The woman grew up in the poor Cairo neighborhood of Ain Shams, and was 17 and still in high school when she married her cousin, Mr. Morsi, who was 11 years older.
He also had grown up poor, in El Adwa, a village in the Nile Delta, but excelled in engineering at Cairo University. Three days after their wedding, he left for Los Angeles, to complete his PhD at the University of Southern California.
His wife finished high school and studied English in Cairo. A year and a half later, she joined her husband in Los Angeles, where the first two of their five children were born.
She volunteered at the Muslim Student House, translating sermons for women interested in converting to Islam. It was in Los Angeles they were invited to join the Muslim Brotherhood. “I always say that the Brothers don’t blindfold anyone,” she told the group’s newspaper. “From the beginning
they told us about the situation and what was asked of us, and they told us that the path is long and full of dangers.”
After Mr. Morsi completed his degree, Ms. Mahmoud was reluctant to return to Egypt, she told a Brotherhood website. But he wanted his children to grow up in Egypt.

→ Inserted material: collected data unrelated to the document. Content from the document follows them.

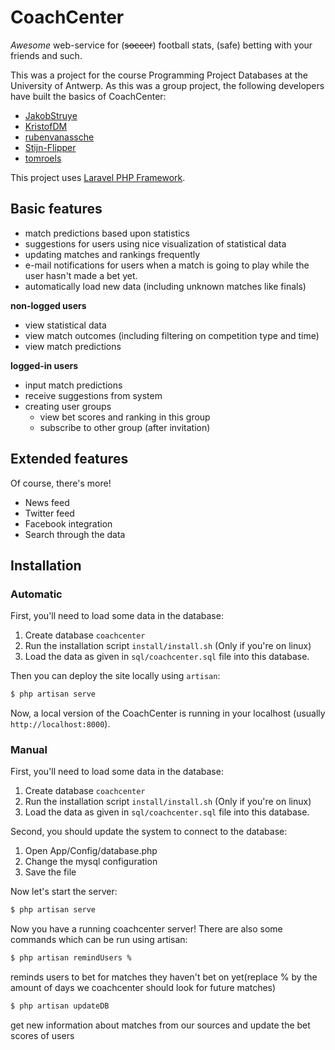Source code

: # CoachCenter
*Awesome* web-service for (~~soccer~~) football stats, (safe) betting with your
friends and such.

This was a project for the course Programming Project Databases at the
University of Antwerp. As this was a group project, the following developers have
built the basics of CoachCenter:

- [JakobStruye](https://github.com/JakobStruye)
- [KristofDM](https://github.com/KristofDM)
- [rubenvanassche](https://github.com/rubenvanassche)
- [Stijn-Flipper](https://github.com/Stijn-Flipper)
- [tomroels](https://github.com/tomroels)

This project uses [Laravel PHP Framework](http://laravel.com/).

## Basic features
- match predictions based upon statistics
- suggestions for users using nice visualization of statistical data
- updating matches and rankings frequently
- e-mail notifications for users when a match is going to play while the user
  hasn't made a bet yet.
- automatically load new data (including unknown matches like finals)

**non-logged users**
- view statistical data
- view match outcomes (including filtering on competition type and time)
- view match predictions

**logged-in users**
- input match predictions
- receive suggestions from system
- creating user groups
  - view bet scores and ranking in this group
  - subscribe to other group (after invitation)

## Extended features
Of course, there's more!

- News feed
- Twitter feed
- Facebook integration
- Search through the data

## Installation
### Automatic
First, you'll need to load some data in the database:

1. Create database `coachcenter`
2. Run the installation script `install/install.sh` (Only if you're on linux)
3. Load the data as given in `sql/coachcenter.sql` file into this database.

Then you can deploy the site locally using `artisan`:

```sh
$ php artisan serve
```

Now, a local version of the CoachCenter is running in your localhost (usually
`http://localhost:8000`).

### Manual
First, you'll need to load some data in the database:

1. Create database `coachcenter`
2. Run the installation script `install/install.sh` (Only if you're on linux)
3. Load the data as given in `sql/coachcenter.sql` file into this database.

Second, you should update the system to connect to the database:

1. Open App/Config/database.php
2. Change the mysql configuration
3. Save the file

Now let's start the server:

```sh
$ php artisan serve
```

Now you have a running coachcenter server! There are also some commands which can be run using artisan:
```sh
$ php artisan remindUsers %
```
reminds users to bet for matches they haven't bet on yet(replace % by the amount of days we coachcenter should look for future matches)
```sh
$ php artisan updateDB
```
get new information about matches from our sources and update the bet scores of users

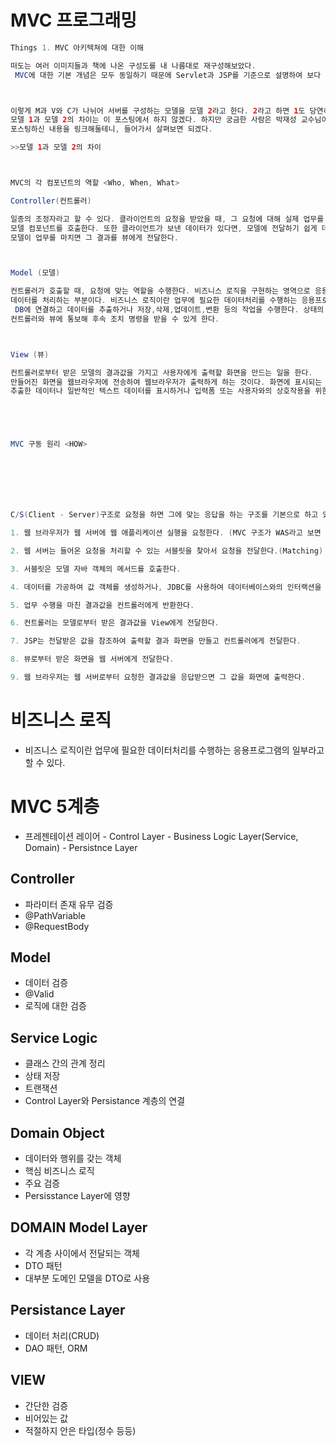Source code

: # MVC 프로그래밍
```java
Things 1. MVC 아키텍쳐에 대한 이해

떠도는 여러 이미지들과 책에 나온 구성도를 내 나름대로 재구성해보았다.
 MVC에 대한 기본 개념은 모두 동일하기 때문에 Servlet과 JSP를 기준으로 설명하여 보다 덜 추상적이도록 정리했다.



이렇게 M과 V와 C가 나뉘어 서버를 구성하는 모델을 모델 2라고 한다. 2라고 하면 1도 당연히 존재한다. 
모델 1과 모델 2의 차이는 이 포스팅에서 하지 않겠다. 하지만 궁금한 사람은 박재성 교수님이 정말 오래전에 
포스팅하신 내용을 링크해둘테니, 들어가서 살펴보면 되겠다.

>>모델 1과 모델 2의 차이



MVC의 각 컴포넌트의 역할 <Who, When, What>

Controller(컨트롤러)

일종의 조정자라고 할 수 있다. 클라이언트의 요청을 받았을 때, 그 요청에 대해 실제 업무를 수행하는 
모델 컴포넌트를 호출한다. 또한 클라이언트가 보낸 데이터가 있다면, 모델에 전달하기 쉽게 데이터를 가공한다. 
모델이 업무를 마치면 그 결과를 뷰에게 전달한다.



Model (모델)

컨트롤러가 호출할 때, 요청에 맞는 역할을 수행한다. 비즈니스 로직을 구현하는 영역으로 응용프로그램에서 
데이터를 처리하는 부분이다. 비즈니스 로직이란 업무에 필요한 데이터처리를 수행하는 응용프로그램의 일부라고 할 수 있다.
 DB에 연결하고 데이터를 추출하거나 저장,삭제,업데이트,변환 등의 작업을 수행한다. 상태의 변화가 있을 때 
컨트롤러와 뷰에 통보해 후속 조치 명령을 받을 수 있게 한다.



View (뷰)

컨트롤러로부터 받은 모델의 결과값을 가지고 사용자에게 출력할 화면을 만드는 일을 한다. 
만들어진 화면을 웹브라우저에 전송하여 웹브라우저가 출력하게 하는 것이다. 화면에 표시되는 부분으로 
추출한 데이터나 일반적인 텍스트 데이터를 표시하거나 입력폼 또는 사용자와의 상호작용을 위한 인터페이스를 표시하는 영역이다.





MVC 구동 원리 <HOW>







C/S(Client - Server)구조로 요청을 하면 그에 맞는 응답을 하는 구조를 기본으로 하고 있다.

1. 웹 브라우저가 웹 서버에 웹 애플리케이션 실행을 요청한다. (MVC 구조가 WAS라고 보면 된다.)

2. 웹 서버는 들어온 요청을 처리할 수 있는 서블릿을 찾아서 요청을 전달한다.(Matching)

3. 서블릿은 모델 자바 객체의 메서드를 호출한다.

4. 데이터를 가공하여 값 객체를 생성하거나, JDBC를 사용하여 데이터베이스와의 인터랙션을 통해 값 객체를 생성한다.

5. 업무 수행을 마친 결과값을 컨트롤러에게 반환한다.

6. 컨트롤러는 모델로부터 받은 결과값을 View에게 전달한다.

7. JSP는 전달받은 값을 참조하여 출력할 결과 화면을 만들고 컨트롤러에게 전달한다.

8. 뷰로부터 받은 화면을 웹 서버에게 전달한다.

9. 웹 브라우저는 웹 서버로부터 요청한 결과값을 응답받으면 그 값을 화면에 출력한다.
```

# 비즈니스 로직
* 비즈니스 로직이란 업무에 필요한 데이터처리를 수행하는 응용프로그램의 일부라고 할 수 있다.

# MVC 5계층
* 프레젠테이션 레이어 - Control Layer - Business Logic Layer(Service, Domain) - Persistnce Layer

## Controller
* 파라미터 존재 유무 검증
 * @PathVariable
 * @RequestBody

## Model
* 데이터 검증
 * @Valid
* 로직에 대한 검증

## Service Logic
* 클래스 간의 관계 정리
* 상태 저장
* 트랜잭션
* Control Layer와 Persistance 계층의 연결

## Domain Object
* 데이터와 행위를 갖는 객체
* 핵심 비즈니스 로직
* 주요 검증
* Persisstance Layer에 영향

## DOMAIN Model Layer
* 각 계층 사이에서 전달되는 객체
* DTO 패턴
* 대부분 도메인 모델을 DTO로 사용

## Persistance Layer
* 데이터 처리(CRUD)
* DAO 패턴, ORM


## VIEW
* 간단한 검증
 * 비어있는 값
 * 적절하지 안은 타입(정수 등등)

After their return, he taught engineering at Zagazig University north of Cairo and began a climb through the Brotherhood’s ranks. Ms. Mahmoud, a homemaker, became an instructor in its parallel women’s auxiliary, teaching girls about marriage.
Like many Egyptians, Mr. Morsi traveled abroad to earn extra income, teaching engineering at a Libyan university in 1988-92. He made enough money to leave their small rented apartment and buy an apartment in Zagazig and make a downpayment on a Mitsubishi Lancer sedan.
The Brotherhood was outlawed under Mr. Mubarak, and playing a role in its leadership was not always easy.
“I don’t know if I will come back to see you,” Mr. Morsi told her before he left for a protest in 2006. “The next time we meet could be in Tora prison.” He didn’t come home for about seven months, which he spent in detention.
In Egypt’s patriarchal culture, and especially among Islamists, men seldom talk publicly of their wives, and mentioning them by name is almost a taboo. But Mr. Morsi is unusually appreciative of Ms. Mahmoud, even in public, sometimes saying in television interviews marrying her was “the biggest personal achievement of my life.”
She often appeared with him during the campaign, though she seldom spoke publicly. When a magazine journalist asked for a photograph, her answer was conditional.
“Only if your photos make me look younger and a little thinner,” she said.